Every line containing the word "frontmatter" is to be copied from the data below.

Stored data entries
________

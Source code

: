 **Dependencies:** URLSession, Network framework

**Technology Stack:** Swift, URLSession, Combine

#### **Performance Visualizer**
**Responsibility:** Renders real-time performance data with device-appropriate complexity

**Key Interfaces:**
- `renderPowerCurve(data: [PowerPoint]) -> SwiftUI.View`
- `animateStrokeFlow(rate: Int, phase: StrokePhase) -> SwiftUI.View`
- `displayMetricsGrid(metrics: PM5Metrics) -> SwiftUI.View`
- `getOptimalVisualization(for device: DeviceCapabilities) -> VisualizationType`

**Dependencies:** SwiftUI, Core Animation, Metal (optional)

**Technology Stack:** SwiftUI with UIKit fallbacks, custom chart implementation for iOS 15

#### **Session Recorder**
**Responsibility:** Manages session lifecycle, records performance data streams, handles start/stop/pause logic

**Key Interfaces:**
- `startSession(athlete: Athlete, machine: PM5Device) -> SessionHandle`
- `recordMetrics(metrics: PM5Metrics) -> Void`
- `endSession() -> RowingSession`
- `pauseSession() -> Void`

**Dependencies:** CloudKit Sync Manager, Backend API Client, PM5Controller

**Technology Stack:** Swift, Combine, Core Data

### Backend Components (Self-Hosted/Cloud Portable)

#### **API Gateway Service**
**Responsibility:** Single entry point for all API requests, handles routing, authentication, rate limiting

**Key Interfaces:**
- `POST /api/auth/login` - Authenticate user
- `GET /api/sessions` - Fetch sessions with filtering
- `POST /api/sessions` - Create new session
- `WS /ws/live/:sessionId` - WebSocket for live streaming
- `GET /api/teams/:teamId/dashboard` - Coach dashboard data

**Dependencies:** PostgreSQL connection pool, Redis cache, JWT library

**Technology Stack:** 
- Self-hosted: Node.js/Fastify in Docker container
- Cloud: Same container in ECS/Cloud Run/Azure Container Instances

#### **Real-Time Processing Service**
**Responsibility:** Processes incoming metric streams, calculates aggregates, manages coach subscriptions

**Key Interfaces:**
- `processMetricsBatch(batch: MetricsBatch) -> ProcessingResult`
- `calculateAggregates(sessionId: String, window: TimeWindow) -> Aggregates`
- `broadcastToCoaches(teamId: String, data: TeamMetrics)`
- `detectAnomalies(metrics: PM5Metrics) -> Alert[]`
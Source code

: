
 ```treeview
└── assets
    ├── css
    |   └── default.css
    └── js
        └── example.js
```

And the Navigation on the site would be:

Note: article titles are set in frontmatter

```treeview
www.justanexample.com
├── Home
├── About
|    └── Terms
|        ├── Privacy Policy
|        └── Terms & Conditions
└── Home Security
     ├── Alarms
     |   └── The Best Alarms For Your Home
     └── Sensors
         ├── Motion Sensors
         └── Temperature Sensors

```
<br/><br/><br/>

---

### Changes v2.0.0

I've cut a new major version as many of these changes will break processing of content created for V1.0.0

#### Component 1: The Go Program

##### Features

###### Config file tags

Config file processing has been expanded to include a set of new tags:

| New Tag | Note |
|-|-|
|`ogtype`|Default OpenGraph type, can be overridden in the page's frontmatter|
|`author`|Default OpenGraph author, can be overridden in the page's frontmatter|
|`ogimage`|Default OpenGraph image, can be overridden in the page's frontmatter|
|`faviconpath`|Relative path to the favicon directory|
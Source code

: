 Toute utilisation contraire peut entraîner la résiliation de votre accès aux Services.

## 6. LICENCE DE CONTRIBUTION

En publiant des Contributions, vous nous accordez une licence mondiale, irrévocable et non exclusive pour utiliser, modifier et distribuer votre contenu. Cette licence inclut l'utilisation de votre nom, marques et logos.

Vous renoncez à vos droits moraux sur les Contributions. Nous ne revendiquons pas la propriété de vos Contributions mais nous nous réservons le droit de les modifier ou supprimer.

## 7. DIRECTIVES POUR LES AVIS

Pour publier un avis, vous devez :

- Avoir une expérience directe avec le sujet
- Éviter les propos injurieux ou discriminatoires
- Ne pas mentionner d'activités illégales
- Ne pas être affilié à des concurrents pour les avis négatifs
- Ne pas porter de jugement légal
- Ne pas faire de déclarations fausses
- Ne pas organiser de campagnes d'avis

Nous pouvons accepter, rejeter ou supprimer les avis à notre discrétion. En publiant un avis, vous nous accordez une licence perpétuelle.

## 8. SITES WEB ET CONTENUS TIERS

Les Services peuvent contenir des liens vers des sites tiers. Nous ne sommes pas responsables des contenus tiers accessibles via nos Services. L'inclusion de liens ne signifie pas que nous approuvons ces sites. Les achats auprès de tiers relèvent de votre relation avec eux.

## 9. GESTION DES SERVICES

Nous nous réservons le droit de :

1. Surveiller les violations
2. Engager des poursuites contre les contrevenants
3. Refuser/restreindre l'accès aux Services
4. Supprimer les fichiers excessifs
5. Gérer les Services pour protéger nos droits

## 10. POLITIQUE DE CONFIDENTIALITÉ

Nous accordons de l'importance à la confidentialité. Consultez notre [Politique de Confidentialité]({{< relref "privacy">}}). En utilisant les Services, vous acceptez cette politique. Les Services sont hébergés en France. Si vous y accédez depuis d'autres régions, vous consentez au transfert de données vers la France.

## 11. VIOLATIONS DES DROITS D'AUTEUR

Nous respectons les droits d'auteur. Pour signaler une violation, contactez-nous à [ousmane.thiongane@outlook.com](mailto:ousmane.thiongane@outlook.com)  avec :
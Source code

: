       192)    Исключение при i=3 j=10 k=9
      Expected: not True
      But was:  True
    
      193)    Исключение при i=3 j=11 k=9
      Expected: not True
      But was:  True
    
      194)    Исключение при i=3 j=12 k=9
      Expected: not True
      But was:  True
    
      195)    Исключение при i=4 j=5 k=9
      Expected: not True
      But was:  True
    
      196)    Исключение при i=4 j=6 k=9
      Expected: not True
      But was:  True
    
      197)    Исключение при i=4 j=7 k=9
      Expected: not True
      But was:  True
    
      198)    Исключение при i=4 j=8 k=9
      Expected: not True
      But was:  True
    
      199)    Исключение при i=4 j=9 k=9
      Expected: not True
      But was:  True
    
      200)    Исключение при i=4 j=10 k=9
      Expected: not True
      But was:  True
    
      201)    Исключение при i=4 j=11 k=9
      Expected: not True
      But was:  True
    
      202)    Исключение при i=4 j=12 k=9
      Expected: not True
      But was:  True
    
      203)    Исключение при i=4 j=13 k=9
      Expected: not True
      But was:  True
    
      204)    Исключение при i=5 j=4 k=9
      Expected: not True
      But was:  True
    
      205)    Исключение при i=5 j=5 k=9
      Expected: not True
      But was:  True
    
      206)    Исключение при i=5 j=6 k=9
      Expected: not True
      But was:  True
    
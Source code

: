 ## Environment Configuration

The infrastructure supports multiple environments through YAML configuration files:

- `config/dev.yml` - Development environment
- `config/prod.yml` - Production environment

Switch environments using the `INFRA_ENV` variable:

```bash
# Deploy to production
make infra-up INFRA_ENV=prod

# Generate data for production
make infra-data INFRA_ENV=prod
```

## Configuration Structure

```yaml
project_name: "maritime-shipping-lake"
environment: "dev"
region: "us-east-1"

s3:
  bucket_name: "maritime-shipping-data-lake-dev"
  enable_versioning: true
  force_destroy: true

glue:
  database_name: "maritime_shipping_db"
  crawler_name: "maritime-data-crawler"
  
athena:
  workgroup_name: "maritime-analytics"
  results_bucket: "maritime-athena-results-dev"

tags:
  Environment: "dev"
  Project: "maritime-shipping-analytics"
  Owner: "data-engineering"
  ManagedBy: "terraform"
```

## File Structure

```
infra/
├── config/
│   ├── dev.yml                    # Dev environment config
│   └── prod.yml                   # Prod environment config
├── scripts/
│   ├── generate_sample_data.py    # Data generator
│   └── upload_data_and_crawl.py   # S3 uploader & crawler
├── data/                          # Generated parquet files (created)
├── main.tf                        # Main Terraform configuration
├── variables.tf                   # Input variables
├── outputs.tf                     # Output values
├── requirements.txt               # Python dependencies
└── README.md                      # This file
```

________

__OUTPUT BELOW__
Note: article titles are set in frontmatter
|`ogtype`|Default OpenGraph type, can be overridden in the page's frontmatter|
|`author`|Default OpenGraph author, can be overridden in the page's frontmatter|
|`ogimage`|Default OpenGraph image, can be overridden in the page's frontmatter|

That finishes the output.